[WORK ORDER]
Please keep to the lines below from the one with "основаны на материале" through the one with "(руководство по корпусу", and restate them word for word, ends included.

Saved entries
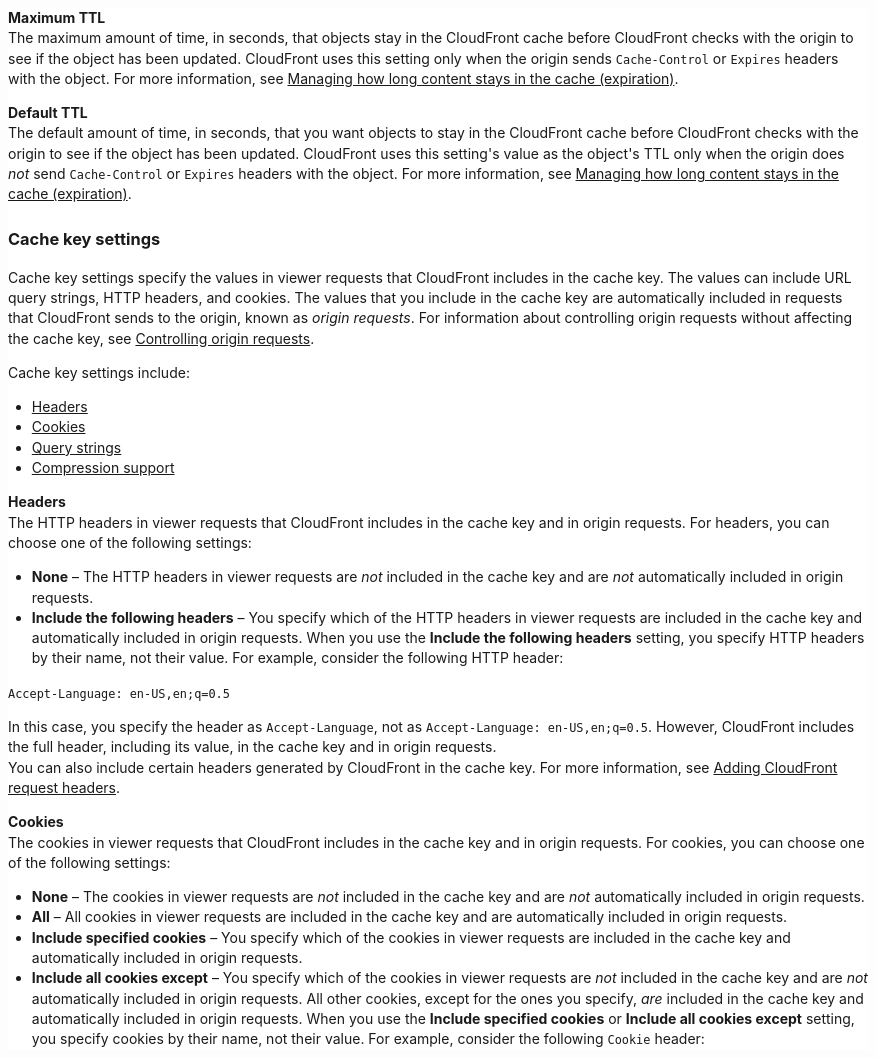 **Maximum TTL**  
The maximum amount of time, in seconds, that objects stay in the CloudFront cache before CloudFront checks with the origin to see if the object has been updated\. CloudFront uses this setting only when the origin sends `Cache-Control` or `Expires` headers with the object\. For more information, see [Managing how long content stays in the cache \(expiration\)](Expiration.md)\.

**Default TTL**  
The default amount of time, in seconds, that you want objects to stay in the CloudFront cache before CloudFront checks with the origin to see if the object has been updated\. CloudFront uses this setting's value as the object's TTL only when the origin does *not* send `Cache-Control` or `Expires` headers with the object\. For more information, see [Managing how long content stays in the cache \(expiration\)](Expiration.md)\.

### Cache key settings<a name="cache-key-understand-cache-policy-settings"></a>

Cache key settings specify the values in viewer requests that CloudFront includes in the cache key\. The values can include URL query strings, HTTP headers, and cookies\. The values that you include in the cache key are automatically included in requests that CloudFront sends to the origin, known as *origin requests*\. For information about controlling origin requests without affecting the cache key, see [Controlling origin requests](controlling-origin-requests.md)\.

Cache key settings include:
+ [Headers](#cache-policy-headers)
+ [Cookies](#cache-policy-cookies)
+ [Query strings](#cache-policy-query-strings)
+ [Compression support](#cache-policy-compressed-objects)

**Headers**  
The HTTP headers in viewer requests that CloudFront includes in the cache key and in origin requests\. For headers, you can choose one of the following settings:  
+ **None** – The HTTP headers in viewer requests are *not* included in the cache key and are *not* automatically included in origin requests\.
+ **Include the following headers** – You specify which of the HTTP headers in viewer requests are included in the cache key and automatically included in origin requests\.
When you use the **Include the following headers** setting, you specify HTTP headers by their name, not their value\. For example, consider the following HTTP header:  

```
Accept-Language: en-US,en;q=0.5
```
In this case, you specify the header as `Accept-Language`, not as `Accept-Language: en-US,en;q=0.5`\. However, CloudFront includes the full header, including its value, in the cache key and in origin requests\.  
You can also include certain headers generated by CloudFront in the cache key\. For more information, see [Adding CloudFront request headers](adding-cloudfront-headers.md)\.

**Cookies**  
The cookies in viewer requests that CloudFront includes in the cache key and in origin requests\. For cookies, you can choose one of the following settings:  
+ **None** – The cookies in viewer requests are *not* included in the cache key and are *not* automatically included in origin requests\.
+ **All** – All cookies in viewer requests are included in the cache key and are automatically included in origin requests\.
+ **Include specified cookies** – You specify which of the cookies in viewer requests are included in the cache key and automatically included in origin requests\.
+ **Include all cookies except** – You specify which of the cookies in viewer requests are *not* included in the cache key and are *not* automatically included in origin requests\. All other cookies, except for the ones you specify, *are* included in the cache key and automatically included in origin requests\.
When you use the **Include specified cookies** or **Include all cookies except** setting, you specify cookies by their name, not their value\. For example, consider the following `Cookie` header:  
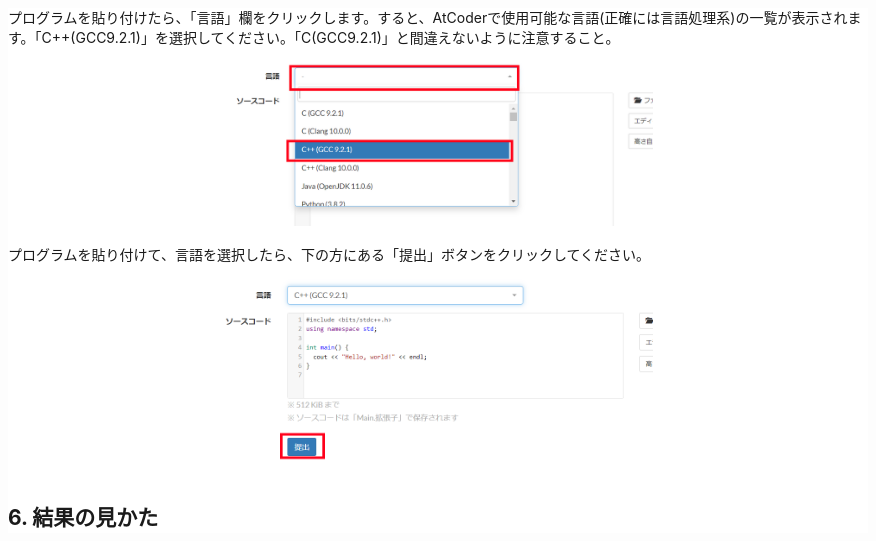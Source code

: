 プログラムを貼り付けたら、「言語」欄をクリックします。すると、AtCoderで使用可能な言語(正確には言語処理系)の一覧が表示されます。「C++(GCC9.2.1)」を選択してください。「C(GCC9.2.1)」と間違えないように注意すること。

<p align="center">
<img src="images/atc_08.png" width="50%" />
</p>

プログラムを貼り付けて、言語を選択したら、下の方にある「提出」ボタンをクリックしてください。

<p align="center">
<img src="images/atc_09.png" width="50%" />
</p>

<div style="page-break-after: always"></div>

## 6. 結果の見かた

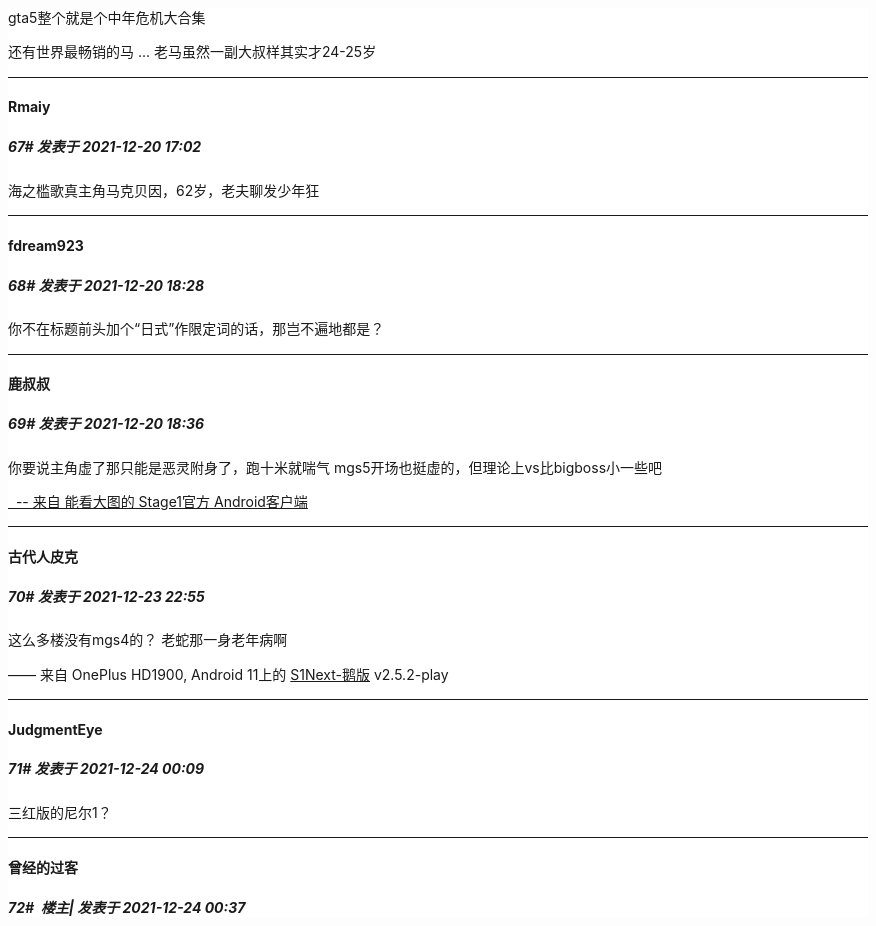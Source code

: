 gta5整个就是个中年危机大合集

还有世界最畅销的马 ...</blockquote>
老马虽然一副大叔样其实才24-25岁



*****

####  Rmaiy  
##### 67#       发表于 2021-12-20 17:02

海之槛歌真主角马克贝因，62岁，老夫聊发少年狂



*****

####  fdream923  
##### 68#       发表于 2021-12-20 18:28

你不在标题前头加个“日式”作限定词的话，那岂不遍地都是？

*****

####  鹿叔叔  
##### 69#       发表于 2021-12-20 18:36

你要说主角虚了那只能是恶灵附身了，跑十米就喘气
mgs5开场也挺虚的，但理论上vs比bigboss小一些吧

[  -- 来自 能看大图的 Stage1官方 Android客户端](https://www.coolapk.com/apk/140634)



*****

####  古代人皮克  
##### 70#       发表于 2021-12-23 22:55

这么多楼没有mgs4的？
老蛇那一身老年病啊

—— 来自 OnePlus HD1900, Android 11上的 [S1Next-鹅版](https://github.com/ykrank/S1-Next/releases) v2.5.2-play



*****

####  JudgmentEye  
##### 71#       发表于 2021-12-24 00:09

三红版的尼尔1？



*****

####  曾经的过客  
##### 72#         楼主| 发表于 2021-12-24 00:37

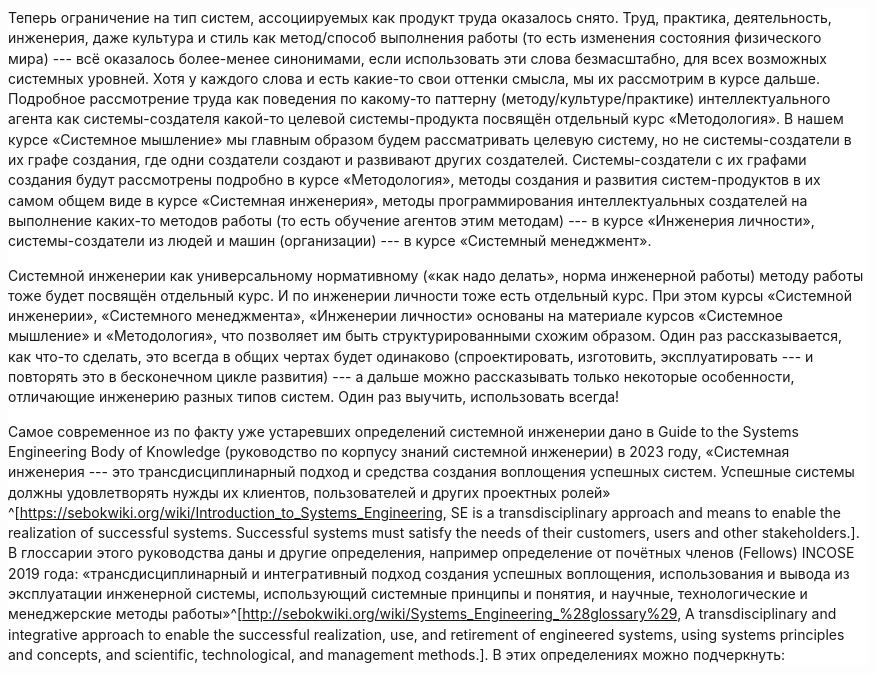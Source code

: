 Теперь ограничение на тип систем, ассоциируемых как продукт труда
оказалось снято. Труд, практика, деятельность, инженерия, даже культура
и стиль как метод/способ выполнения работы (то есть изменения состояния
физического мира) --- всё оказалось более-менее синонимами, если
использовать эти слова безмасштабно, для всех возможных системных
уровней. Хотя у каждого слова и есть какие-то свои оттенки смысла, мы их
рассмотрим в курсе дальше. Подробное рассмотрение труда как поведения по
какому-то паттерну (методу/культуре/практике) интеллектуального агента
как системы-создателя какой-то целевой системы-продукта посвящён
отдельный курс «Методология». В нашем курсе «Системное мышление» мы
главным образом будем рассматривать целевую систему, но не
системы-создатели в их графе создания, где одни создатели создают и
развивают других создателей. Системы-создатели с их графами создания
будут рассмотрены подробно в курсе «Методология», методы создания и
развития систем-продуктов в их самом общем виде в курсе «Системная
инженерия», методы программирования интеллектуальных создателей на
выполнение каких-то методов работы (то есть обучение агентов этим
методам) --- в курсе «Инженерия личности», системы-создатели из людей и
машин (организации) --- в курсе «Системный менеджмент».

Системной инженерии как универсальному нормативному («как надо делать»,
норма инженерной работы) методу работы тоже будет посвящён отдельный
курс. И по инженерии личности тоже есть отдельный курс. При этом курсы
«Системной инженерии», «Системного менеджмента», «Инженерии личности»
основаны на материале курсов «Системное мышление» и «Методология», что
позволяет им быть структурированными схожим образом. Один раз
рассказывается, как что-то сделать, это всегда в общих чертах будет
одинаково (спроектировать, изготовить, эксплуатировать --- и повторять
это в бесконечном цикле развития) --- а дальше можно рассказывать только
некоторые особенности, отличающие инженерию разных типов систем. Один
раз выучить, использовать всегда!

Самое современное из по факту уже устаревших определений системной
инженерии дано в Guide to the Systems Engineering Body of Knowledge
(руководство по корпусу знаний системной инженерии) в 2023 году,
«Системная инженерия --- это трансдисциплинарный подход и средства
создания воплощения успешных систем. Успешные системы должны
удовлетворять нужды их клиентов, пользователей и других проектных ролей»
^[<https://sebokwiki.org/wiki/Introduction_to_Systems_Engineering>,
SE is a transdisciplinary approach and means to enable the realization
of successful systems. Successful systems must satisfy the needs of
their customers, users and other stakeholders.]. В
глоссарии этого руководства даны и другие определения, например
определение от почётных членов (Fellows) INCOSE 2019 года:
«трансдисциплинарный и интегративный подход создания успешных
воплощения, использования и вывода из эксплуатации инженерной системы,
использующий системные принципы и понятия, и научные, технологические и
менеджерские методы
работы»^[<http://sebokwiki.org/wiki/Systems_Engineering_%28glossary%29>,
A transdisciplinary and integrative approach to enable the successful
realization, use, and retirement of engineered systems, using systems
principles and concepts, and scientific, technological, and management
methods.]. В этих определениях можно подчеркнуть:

[REPLY TO THE EXERCISE]
основаны на материале курсов «Системное мышление» и «Методология», что
позволяет им быть структурированными схожим образом. Один раз
рассказывается, как что-то сделать, это всегда в общих чертах будет
одинаково (спроектировать, изготовить, эксплуатировать --- и повторять
это в бесконечном цикле развития) --- а дальше можно рассказывать только
некоторые особенности, отличающие инженерию разных типов систем. Один
раз выучить, использовать всегда!

Самое современное из по факту уже устаревших определений системной
инженерии дано в Guide to the Systems Engineering Body of Knowledge
(руководство по корпусу знаний системной инженерии) в 2023 году,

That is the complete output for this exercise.